五.七面鳥撃ち(後編)
今回はF-35無双です
韓国海軍旗艦 <世宗大王>
キム・ユンファ提督は高麗海軍遠征艦隊の総指揮官であるとともに、<世宗大王>を旗艦とする小さな対潜掃討部隊の指揮官も兼ねていた。彼の直接指揮下にあるのは<世宗大王>と、KD-2の<王建>と<文武大王>、それにウルサン級の<釜山>の4隻で、対馬海峡を南北に行ったりきたりしながら本国と九州の占領地を結ぶ航路を哨戒していた。
彼らが追う相手は専ら潜水艦で、防空は空軍任せであった。イージス艦の肝とも言えるSPY-1レーダーは敵の逆探知により位置を知られる危険を避ける為にスタンバイ状態のまま使用していなかった。せっかくのイージス艦の防空能力をまったく生かせていなかった。
そういうこともあって国防部内では高価なイージス艦を潜水艦狩りに使うことに批判があったが、キム提督はイージス艦の投入を頑として求めた。
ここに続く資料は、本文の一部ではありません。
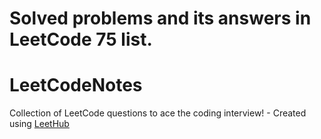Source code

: # Solved problems and its answers in LeetCode 75 list. 

# LeetCodeNotes
Collection of LeetCode questions to ace the coding interview! - Created using [LeetHub](https://github.com/QasimWani/LeetHub)
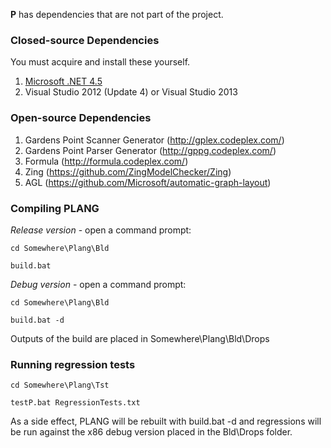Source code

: **P** has dependencies that are not part of the project.

### Closed-source Dependencies
You must acquire and install these yourself.

1. [Microsoft .NET 4.5](http://www.microsoft.com/en-us/download/details.aspx?id=30653)
2. Visual Studio 2012 (Update 4) or Visual Studio 2013  

### Open-source Dependencies

1. Gardens Point Scanner Generator (http://gplex.codeplex.com/)
2. Gardens Point Parser Generator (http://gppg.codeplex.com/)
3. Formula (http://formula.codeplex.com/)
4. Zing (https://github.com/ZingModelChecker/Zing)
5. AGL (https://github.com/Microsoft/automatic-graph-layout)

### Compiling PLANG
_Release version_ - open a command prompt:

`cd Somewhere\Plang\Bld`

`build.bat`

_Debug version_ - open a command prompt:

`cd Somewhere\Plang\Bld`

`build.bat -d`

Outputs of the build are placed in Somewhere\Plang\Bld\Drops

### Running regression tests

`cd Somewhere\Plang\Tst`

`testP.bat RegressionTests.txt`

As a side effect, PLANG will be rebuilt with build.bat -d and
regressions will be run against the x86 debug version placed in the Bld\Drops folder.
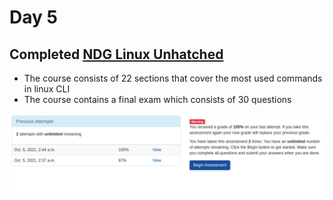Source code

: # Day 5
## Completed [**NDG Linux Unhatched**](https://www.netacad.com/courses/os-it/ndg-linux-unhatched)
  * The course consists of 22 sections that cover the most used commands in linux CLI
  * The course contains a final exam which consists of 30 questions
  
  
  
  ![NDG Linux Unhatched completed](/images/linux.png)
  
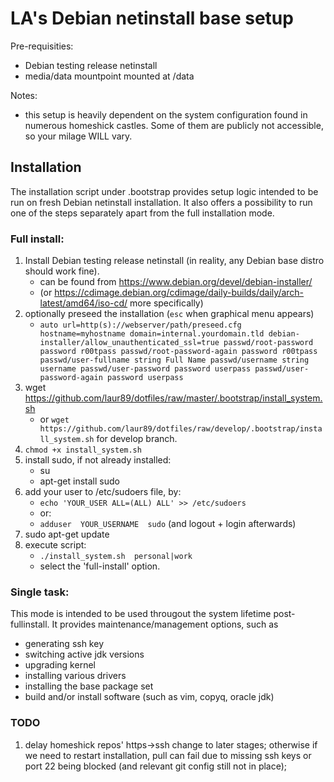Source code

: LA's Debian netinstall base setup
=================================

Pre-requisities:
* Debian testing release netinstall
* media/data mountpoint mounted at /data

Notes:
*  this setup is heavily dependent on the system configuration found in numerous
homeshick castles. Some of them are publicly not accessible, so your milage
WILL vary.

Installation
------------

The installation script under .bootstrap provides setup logic intended to be run on
fresh Debian netinstall installation. It also offers a possibility to run one of the
steps separately apart from the full installation mode.

### Full install:

1. Install Debian testing release netinstall (in reality, any Debian base distro
   should work fine).
    * can be found from https://www.debian.org/devel/debian-installer/
    * (or https://cdimage.debian.org/cdimage/daily-builds/daily/arch-latest/amd64/iso-cd/
      more specifically)
1. optionally preseed the installation (`esc` when graphical menu appears)
    * `auto url=http(s)://webserver/path/preseed.cfg
      hostname=myhostname domain=internal.yourdomain.tld
      debian-installer/allow_unauthenticated_ssl=true
      passwd/root-password password r00tpass
      passwd/root-password-again password r00tpass
      passwd/user-fullname string Full Name
      passwd/username string username
      passwd/user-password password userpass
      passwd/user-password-again password userpass`
1. wget https://github.com/laur89/dotfiles/raw/master/.bootstrap/install_system.sh
    * or `wget https://github.com/laur89/dotfiles/raw/develop/.bootstrap/install_system.sh`
      for develop branch.
1. `chmod +x install_system.sh`
1. install sudo, if not already installed:
    * su
    * apt-get install sudo
1. add your user to /etc/sudoers file, by:
    * `echo 'YOUR_USER ALL=(ALL) ALL' >> /etc/sudoers`
    *   or:
    * `adduser  YOUR_USERNAME  sudo`    (and logout + login afterwards)
1. sudo apt-get update
1. execute script:
    * `./install_system.sh  personal|work`
    * select the 'full-install' option.

### Single task:

This mode is intended to be used througout the system lifetime post-fullinstall.
It provides maintenance/management options, such as
* generating ssh key
* switching active jdk versions
* upgrading kernel
* installing various drivers
* installing the base package set
* build and/or install software (such as vim, copyq, oracle jdk)

### TODO

1. delay homeshick repos' https->ssh change to later stages; otherwise
   if we need to restart installation, pull can fail due to missing ssh
   keys or port 22 being blocked (and relevant git config still not in place);
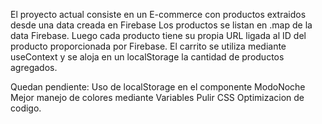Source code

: El proyecto actual consiste en un E-commerce con productos extraidos desde una data creada en Firebase
Los productos se listan en .map de la data Firebase.
Luego cada producto tiene su propia URL ligada al ID del producto proporcionada por Firebase.
El carrito se utiliza mediante useContext y se aloja en un localStorage la cantidad de productos agregados.

Quedan pendiente: 
Uso de localStorage en el componente ModoNoche
Mejor manejo de colores mediante Variables
Pulir CSS
Optimizacion de codigo.
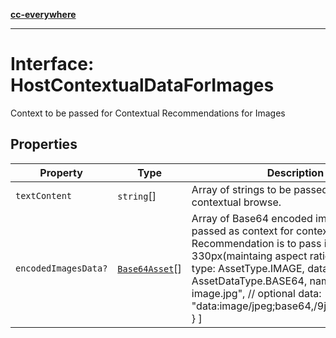 [**cc-everywhere**](../../../../../index.md)

***

# Interface: HostContextualDataForImages

Context to be passed for Contextual Recommendations for Images

## Properties

| Property | Type | Description |
| ------ | ------ | ------ |
| `textContent` | `string`[] | Array of strings to be passed as context for contextual browse. |
| `encodedImagesData?` | [`Base64Asset`](../../asset-types/type-aliases/base64-asset.md)[] | Array of Base64 encoded images to be passed as context for contextual browse. Recommendation is to pass image of width 330px(maintaing aspect ratio) e.g. { [ { type: AssetType.IMAGE, dataType: AssetDataType.BASE64, name: "example-image.jpg", // optional data: "data:image/jpeg;base64,/9j/4AAQSkZJRg.. } ] |
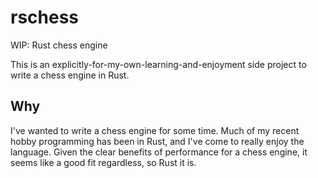 # rschess

WIP: Rust chess engine

This is an explicitly-for-my-own-learning-and-enjoyment side project to
write a chess engine in Rust.

## Why

I've wanted to write a chess engine for some time. Much of my recent
hobby programming has been in Rust, and I've come to really enjoy the
language. Given the clear benefits of performance for a chess engine,
it seems like a good fit regardless, so Rust it is.
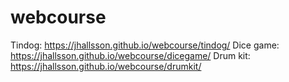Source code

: # webcourse

Tindog: https://jhallsson.github.io/webcourse/tindog/
Dice game: https://jhallsson.github.io/webcourse/dicegame/
Drum kit: https://jhallsson.github.io/webcourse/drumkit/
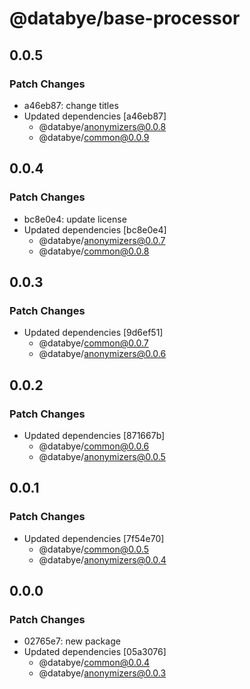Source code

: # @databye/base-processor

## 0.0.5

### Patch Changes

- a46eb87: change titles
- Updated dependencies [a46eb87]
  - @databye/anonymizers@0.0.8
  - @databye/common@0.0.9

## 0.0.4

### Patch Changes

- bc8e0e4: update license
- Updated dependencies [bc8e0e4]
  - @databye/anonymizers@0.0.7
  - @databye/common@0.0.8

## 0.0.3

### Patch Changes

- Updated dependencies [9d6ef51]
  - @databye/common@0.0.7
  - @databye/anonymizers@0.0.6

## 0.0.2

### Patch Changes

- Updated dependencies [871667b]
  - @databye/common@0.0.6
  - @databye/anonymizers@0.0.5

## 0.0.1

### Patch Changes

- Updated dependencies [7f54e70]
  - @databye/common@0.0.5
  - @databye/anonymizers@0.0.4

## 0.0.0

### Patch Changes

- 02765e7: new package
- Updated dependencies [05a3076]
  - @databye/common@0.0.4
  - @databye/anonymizers@0.0.3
なにしろイージス艦は高麗海軍の最大の戦闘艦艇であり、ソナーも処理装置も他の艦より大型のものを搭載している。大きければ高性能というのは単純すぎる価値観であるが、コンピューターやソナーのようなデジタルシステムにおいて技術力が同じであるという仮定の下では成り立つ。イージス艦は強力な防空艦であると同時に、高麗海軍有数の対潜艦艇であるのだ。
そうしたキム提督の配慮のお陰か、それとも単純に日本の潜水艦がいなかった為か、日本の艦を攻撃する機会は一度も無かったものの友軍艦艇を失わず、味方の補給物資を乗せて貨物船が攻撃を受けることは無かった。
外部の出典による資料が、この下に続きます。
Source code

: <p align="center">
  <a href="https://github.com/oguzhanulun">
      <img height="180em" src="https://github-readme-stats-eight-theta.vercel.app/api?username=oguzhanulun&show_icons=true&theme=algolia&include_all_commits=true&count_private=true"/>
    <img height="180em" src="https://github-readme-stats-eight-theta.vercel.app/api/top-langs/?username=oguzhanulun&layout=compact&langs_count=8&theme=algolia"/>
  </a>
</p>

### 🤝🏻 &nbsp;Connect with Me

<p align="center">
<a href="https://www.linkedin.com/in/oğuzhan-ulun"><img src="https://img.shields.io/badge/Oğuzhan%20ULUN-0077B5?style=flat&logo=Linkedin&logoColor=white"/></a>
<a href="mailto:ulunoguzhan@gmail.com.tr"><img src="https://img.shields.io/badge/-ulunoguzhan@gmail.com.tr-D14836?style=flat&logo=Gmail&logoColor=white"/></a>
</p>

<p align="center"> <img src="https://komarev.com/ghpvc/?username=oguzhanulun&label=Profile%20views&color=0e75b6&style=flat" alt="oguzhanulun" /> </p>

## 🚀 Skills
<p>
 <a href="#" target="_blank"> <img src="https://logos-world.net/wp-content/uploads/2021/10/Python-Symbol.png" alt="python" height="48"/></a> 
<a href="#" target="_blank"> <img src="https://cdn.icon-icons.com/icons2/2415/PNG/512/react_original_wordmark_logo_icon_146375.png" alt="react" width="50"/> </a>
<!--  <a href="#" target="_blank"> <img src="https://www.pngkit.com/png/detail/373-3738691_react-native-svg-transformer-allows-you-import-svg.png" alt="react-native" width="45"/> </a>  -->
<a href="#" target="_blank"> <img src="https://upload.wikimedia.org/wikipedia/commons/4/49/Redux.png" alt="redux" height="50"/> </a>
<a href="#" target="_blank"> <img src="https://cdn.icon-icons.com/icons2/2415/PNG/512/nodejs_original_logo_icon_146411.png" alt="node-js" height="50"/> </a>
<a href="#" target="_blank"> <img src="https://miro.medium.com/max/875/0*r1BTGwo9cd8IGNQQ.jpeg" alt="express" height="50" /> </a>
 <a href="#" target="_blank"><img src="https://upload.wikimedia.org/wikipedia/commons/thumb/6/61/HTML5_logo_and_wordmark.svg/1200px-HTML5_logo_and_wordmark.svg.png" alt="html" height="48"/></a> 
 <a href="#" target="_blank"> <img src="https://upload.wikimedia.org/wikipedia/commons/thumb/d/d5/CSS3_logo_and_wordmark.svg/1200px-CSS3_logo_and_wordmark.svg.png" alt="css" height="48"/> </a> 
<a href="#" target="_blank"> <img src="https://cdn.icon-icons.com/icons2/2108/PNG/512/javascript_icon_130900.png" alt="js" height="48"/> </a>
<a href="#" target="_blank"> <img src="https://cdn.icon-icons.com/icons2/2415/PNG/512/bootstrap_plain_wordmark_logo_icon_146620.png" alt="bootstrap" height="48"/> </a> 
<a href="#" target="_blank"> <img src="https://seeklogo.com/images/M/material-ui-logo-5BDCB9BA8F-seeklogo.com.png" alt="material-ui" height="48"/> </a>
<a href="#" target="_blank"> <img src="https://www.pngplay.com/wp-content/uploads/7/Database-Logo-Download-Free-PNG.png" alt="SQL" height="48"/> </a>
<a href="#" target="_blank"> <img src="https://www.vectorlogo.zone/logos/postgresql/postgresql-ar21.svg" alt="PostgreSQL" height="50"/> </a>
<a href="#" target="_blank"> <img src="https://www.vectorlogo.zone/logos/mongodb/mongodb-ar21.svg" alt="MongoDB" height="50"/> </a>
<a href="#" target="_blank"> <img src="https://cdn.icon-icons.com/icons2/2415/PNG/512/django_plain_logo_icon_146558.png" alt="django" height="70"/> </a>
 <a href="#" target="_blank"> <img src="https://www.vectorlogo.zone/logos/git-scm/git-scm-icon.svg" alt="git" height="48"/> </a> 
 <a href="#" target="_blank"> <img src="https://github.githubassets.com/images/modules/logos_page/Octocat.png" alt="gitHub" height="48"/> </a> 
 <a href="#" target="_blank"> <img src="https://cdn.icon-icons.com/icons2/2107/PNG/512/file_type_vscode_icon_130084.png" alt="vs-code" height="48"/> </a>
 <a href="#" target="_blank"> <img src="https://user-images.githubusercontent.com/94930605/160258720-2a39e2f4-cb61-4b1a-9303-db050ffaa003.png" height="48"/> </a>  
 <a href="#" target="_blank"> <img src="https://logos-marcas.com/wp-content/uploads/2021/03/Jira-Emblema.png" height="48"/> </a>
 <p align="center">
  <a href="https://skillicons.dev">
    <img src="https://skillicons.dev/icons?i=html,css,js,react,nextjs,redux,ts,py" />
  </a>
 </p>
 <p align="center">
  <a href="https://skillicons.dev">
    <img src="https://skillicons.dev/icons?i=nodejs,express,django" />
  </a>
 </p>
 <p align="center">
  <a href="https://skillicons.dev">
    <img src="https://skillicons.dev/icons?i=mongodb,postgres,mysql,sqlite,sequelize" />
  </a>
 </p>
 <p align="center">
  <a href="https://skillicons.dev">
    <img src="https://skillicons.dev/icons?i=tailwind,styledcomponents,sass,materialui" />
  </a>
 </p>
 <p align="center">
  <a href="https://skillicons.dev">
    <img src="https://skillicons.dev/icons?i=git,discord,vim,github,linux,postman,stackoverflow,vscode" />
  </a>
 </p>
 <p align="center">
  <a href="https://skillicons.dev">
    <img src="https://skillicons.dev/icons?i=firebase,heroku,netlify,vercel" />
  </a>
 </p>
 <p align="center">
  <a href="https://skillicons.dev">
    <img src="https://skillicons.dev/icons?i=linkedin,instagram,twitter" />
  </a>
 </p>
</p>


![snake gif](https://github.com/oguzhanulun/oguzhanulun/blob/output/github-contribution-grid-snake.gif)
しかし、そうした哨戒活動は終わりを告げた。本国の司令部が艦隊に対して帰還を命令したのである。まず九州沿岸で哨戒活動していたポハン級コルベットが本国へ向けて北上していった。一方、キム・ユンファが指揮する小艦隊はそうした流れとは逆に壱岐諸島の西側を博多に向かっていた。彼らには独島艦の本国帰還を援護するという任務が与えられた。
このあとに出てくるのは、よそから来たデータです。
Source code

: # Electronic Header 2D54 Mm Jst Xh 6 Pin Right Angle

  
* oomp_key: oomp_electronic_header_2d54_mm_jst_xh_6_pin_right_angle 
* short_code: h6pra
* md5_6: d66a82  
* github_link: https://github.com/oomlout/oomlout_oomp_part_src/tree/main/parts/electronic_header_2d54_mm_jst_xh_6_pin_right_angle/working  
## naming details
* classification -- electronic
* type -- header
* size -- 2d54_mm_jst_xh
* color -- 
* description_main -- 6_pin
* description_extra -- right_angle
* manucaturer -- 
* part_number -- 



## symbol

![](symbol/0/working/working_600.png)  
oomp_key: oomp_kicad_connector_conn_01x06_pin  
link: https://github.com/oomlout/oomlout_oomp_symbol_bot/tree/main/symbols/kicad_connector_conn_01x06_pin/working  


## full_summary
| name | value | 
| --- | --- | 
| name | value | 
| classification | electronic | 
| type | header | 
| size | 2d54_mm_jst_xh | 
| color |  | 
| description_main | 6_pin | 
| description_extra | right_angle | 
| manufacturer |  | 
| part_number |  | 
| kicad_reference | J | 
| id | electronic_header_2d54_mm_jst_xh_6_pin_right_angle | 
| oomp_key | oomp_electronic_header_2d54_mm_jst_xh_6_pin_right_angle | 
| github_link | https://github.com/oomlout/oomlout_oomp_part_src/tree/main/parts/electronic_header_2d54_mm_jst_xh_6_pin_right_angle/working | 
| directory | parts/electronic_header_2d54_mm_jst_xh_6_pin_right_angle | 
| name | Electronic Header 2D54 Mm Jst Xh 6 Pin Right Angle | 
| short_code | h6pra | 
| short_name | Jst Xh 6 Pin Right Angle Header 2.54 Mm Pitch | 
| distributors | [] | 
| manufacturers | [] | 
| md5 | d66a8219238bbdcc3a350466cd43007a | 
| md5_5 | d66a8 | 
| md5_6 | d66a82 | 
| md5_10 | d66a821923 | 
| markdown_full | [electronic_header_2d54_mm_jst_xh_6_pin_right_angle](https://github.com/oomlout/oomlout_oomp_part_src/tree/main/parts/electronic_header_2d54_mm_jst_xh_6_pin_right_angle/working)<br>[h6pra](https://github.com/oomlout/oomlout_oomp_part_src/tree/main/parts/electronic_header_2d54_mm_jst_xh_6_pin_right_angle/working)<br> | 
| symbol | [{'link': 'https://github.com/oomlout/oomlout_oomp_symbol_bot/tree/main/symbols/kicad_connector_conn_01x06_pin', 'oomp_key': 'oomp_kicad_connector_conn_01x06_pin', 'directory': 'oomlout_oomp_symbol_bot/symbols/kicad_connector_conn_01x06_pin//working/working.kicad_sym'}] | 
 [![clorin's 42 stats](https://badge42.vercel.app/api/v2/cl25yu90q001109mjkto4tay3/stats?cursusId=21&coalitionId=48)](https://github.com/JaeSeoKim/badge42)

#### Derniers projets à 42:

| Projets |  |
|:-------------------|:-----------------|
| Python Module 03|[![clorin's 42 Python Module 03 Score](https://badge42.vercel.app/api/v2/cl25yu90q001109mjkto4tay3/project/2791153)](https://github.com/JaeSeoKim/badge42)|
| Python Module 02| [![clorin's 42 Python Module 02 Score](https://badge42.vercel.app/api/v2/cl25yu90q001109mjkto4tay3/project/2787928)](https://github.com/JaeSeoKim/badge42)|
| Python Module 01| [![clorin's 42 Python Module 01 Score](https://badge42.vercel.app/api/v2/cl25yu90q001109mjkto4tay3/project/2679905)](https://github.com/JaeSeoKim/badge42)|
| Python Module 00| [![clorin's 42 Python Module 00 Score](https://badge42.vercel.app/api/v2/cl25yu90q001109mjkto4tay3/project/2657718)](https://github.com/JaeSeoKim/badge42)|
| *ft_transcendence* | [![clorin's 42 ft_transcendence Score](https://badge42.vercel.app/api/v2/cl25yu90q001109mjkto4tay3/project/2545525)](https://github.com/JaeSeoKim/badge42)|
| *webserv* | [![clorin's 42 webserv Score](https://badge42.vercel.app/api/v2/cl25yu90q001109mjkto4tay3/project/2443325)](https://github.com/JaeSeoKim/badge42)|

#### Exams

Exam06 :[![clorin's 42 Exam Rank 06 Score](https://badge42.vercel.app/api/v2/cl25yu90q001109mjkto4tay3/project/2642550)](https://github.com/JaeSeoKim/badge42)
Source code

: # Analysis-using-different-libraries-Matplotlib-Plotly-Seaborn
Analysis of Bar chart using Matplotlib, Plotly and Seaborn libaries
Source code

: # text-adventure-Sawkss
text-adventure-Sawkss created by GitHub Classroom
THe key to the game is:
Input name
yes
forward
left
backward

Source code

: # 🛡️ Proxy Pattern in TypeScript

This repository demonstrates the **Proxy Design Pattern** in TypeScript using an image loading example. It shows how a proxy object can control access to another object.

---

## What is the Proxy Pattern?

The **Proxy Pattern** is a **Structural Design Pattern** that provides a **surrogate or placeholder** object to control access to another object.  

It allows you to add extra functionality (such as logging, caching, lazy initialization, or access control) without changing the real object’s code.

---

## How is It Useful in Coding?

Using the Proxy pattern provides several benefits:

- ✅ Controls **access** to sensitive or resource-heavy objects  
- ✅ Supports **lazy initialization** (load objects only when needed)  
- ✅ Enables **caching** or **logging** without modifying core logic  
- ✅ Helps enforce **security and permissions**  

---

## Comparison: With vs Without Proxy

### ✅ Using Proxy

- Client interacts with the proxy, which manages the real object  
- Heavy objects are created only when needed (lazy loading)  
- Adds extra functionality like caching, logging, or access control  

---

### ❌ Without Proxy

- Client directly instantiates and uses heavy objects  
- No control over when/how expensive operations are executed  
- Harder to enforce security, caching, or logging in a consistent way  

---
相変わらずSPY-1は切られたままであったが、<世宗大王>はリンク16戦術データリンクにより空中のE-737と連接しており、周囲の敵機の情報を得ることができた。しかし、E-737とのリンクは突如として切れてしまった。
「いったい何が起きているんでしょうか?」
<世宗大王>の艦長は明らかに慌てていた。
「事故でしょうか?」
「だといいがな」
キム・ユンファ提督は事故だとは思っていなかった。もし事故であるのなら、待機中の機体が飛び立って穴を埋める筈である。しかし、その気配は無い。待機中の機体も失われたと見るべきだろう。そして事故でほぼ同時に2機が失われるという事はありえそうにもないことだ。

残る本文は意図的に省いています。